Let B and C are points of interection of the parabola `y=x^(2)` and the circle `x^(2)+(y-2)^(2)=8.` The area of the triangle OBC, where O is the origin, is

To find the area of triangle OBC formed by the points of intersection of the parabola \( y = x^2 \) and the circle \( x^2 + (y - 2)^2 = 8 \), we will follow these steps: ### Step 1: Find the points of intersection We start with the equations of the parabola and the circle: - Parabola: \( y = x^2 \) - Circle: \( x^2 + (y - 2)^2 = 8 \) Substituting \( y = x^2 \) into the circle's equation: \[ x^2 + (x^2 - 2)^2 = 8 \] Expanding the equation: \[ x^2 + (x^4 - 4x^2 + 4) = 8 \] This simplifies to: \[ x^4 - 3x^2 - 4 = 0 \] ### Step 2: Solve the quadratic equation Let \( z = x^2 \). Then we have: \[ z^2 - 3z - 4 = 0 \] Using the quadratic formula \( z = \frac{-b \pm \sqrt{b^2 - 4ac}}{2a} \): \[ z = \frac{3 \pm \sqrt{(-3)^2 - 4 \cdot 1 \cdot (-4)}}{2 \cdot 1} \] \[ z = \frac{3 \pm \sqrt{9 + 16}}{2} \] \[ z = \frac{3 \pm 5}{2} \] Calculating the two possible values: \[ z = 4 \quad \text{or} \quad z = -1 \] Since \( z = x^2 \), we discard \( z = -1 \) as it is not valid.
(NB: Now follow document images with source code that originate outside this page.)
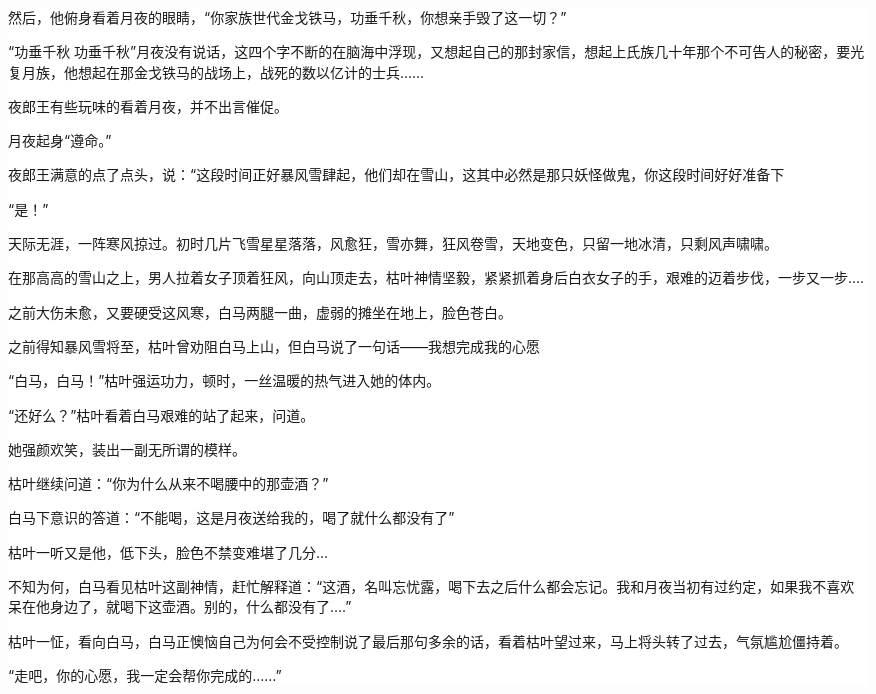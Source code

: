 
  然后，他俯身看着月夜的眼睛，“你家族世代金戈铁马，功垂千秋，你想亲手毁了这一切？”

 

 “功垂千秋 功垂千秋”月夜没有说话，这四个字不断的在脑海中浮现，又想起自己的那封家信，想起上氏族几十年那个不可告人的秘密，要光复月族，他想起在那金戈铁马的战场上，战死的数以亿计的士兵……

 

   夜郎王有些玩味的看着月夜，并不出言催促。

 

  月夜起身“遵命。”

 

  夜郎王满意的点了点头，说：“这段时间正好暴风雪肆起，他们却在雪山，这其中必然是那只妖怪做鬼，你这段时间好好准备下

 

 “是！”

 

 

  天际无涯，一阵寒风掠过。初时几片飞雪星星落落，风愈狂，雪亦舞，狂风卷雪，天地变色，只留一地冰清，只剩风声啸啸。

 

 在那高高的雪山之上，男人拉着女子顶着狂风，向山顶走去，枯叶神情坚毅，紧紧抓着身后白衣女子的手，艰难的迈着步伐，一步又一步….

  之前大伤未愈，又要硬受这风寒，白马两腿一曲，虚弱的摊坐在地上，脸色苍白。

 

  之前得知暴风雪将至，枯叶曾劝阻白马上山，但白马说了一句话——我想完成我的心愿

 

  “白马，白马！”枯叶强运功力，顿时，一丝温暖的热气进入她的体内。

 

 “还好么？”枯叶看着白马艰难的站了起来，问道。

 

  她强颜欢笑，装出一副无所谓的模样。

 

  枯叶继续问道：“你为什么从来不喝腰中的那壶酒？”

 

  白马下意识的答道：“不能喝，这是月夜送给我的，喝了就什么都没有了”

 

  枯叶一听又是他，低下头，脸色不禁变难堪了几分…

 

   不知为何，白马看见枯叶这副神情，赶忙解释道：“这酒，名叫忘忧露，喝下去之后什么都会忘记。我和月夜当初有过约定，如果我不喜欢呆在他身边了，就喝下这壶酒。别的，什么都没有了….”

 

   枯叶一怔，看向白马，白马正懊恼自己为何会不受控制说了最后那句多余的话，看着枯叶望过来，马上将头转了过去，气氛尴尬僵持着。

 

  “走吧，你的心愿，我一定会帮你完成的……”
Thus, \( z = 4 \) gives: \[ x^2 = 4 \implies x = \pm 2 \] ### Step 3: Find the corresponding y-coordinates Substituting \( x = 2 \) and \( x = -2 \) back into the parabola's equation: \[ y = x^2 = 4 \] Thus, the points of intersection are: - \( B(-2, 4) \) - \( C(2, 4) \) ### Step 4: Calculate the area of triangle OBC The coordinates of the points are: - \( O(0, 0) \) - \( B(-2, 4) \) - \( C(2, 4) \) Using the formula for the area of a triangle formed by points \((x_1, y_1)\), \((x_2, y_2)\), and \((x_3, y_3)\): \[ \text{Area} = \frac{1}{2} \left| x_1(y_2 - y_3) + x_2(y_3 - y_1) + x_3(y_1 - y_2) \right| \] Substituting the coordinates: \[ \text{Area} = \frac{1}{2} \left| 0(4 - 4) + (-2)(4 - 0) + 2(0 - 4) \right| \] \[ = \frac{1}{2} \left| 0 - 8 - 8 \right| = \frac{1}{2} \left| -16 \right| = \frac{16}{2} = 8 \] ### Final Answer The area of triangle OBC is \( 8 \) square units. ---